__Task brief__
Go over the entries and report the lines where the word "strconv" occurs.

__Data for processing__
--

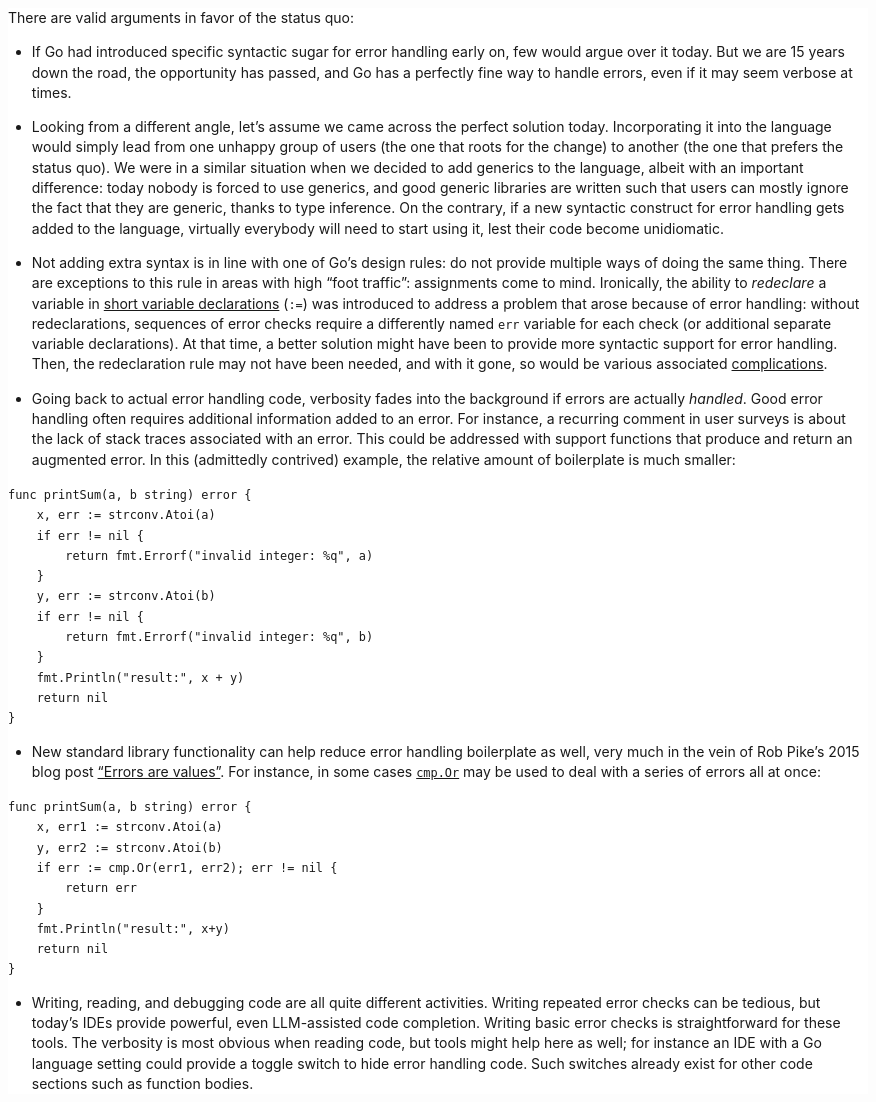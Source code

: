 There are valid arguments in favor of the status quo:

*   If Go had introduced specific syntactic sugar for error handling early on, few would argue over it today. But we are 15 years down the road, the opportunity has passed, and Go has a perfectly fine way to handle errors, even if it may seem verbose at times.

*   Looking from a different angle, let’s assume we came across the perfect solution today. Incorporating it into the language would simply lead from one unhappy group of users (the one that roots for the change) to another (the one that prefers the status quo). We were in a similar situation when we decided to add generics to the language, albeit with an important difference: today nobody is forced to use generics, and good generic libraries are written such that users can mostly ignore the fact that they are generic, thanks to type inference. On the contrary, if a new syntactic construct for error handling gets added to the language, virtually everybody will need to start using it, lest their code become unidiomatic.

*   Not adding extra syntax is in line with one of Go’s design rules: do not provide multiple ways of doing the same thing. There are exceptions to this rule in areas with high “foot traffic”: assignments come to mind. Ironically, the ability to _redeclare_ a variable in [short variable declarations](https://go.dev/ref/spec#Short_variable_declarations) (`:=`) was introduced to address a problem that arose because of error handling: without redeclarations, sequences of error checks require a differently named `err` variable for each check (or additional separate variable declarations). At that time, a better solution might have been to provide more syntactic support for error handling. Then, the redeclaration rule may not have been needed, and with it gone, so would be various associated [complications](https://go.dev/issue/377).

*   Going back to actual error handling code, verbosity fades into the background if errors are actually _handled_. Good error handling often requires additional information added to an error. For instance, a recurring comment in user surveys is about the lack of stack traces associated with an error. This could be addressed with support functions that produce and return an augmented error. In this (admittedly contrived) example, the relative amount of boilerplate is much smaller:

```
func printSum(a, b string) error {
    x, err := strconv.Atoi(a)
    if err != nil {
        return fmt.Errorf("invalid integer: %q", a)
    }
    y, err := strconv.Atoi(b)
    if err != nil {
        return fmt.Errorf("invalid integer: %q", b)
    }
    fmt.Println("result:", x + y)
    return nil
}
```
*   New standard library functionality can help reduce error handling boilerplate as well, very much in the vein of Rob Pike’s 2015 blog post [“Errors are values”](https://go.dev/blog/errors-are-values). For instance, in some cases [`cmp.Or`](https://go.dev/pkg/cmp#Or) may be used to deal with a series of errors all at once:

```
func printSum(a, b string) error {
    x, err1 := strconv.Atoi(a)
    y, err2 := strconv.Atoi(b)
    if err := cmp.Or(err1, err2); err != nil {
        return err
    }
    fmt.Println("result:", x+y)
    return nil
}
```
*   Writing, reading, and debugging code are all quite different activities. Writing repeated error checks can be tedious, but today’s IDEs provide powerful, even LLM-assisted code completion. Writing basic error checks is straightforward for these tools. The verbosity is most obvious when reading code, but tools might help here as well; for instance an IDE with a Go language setting could provide a toggle switch to hide error handling code. Such switches already exist for other code sections such as function bodies.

--

__Output of the task__
    x, err := strconv.Atoi(a)
    y, err := strconv.Atoi(b)
    x, err1 := strconv.Atoi(a)
    y, err2 := strconv.Atoi(b)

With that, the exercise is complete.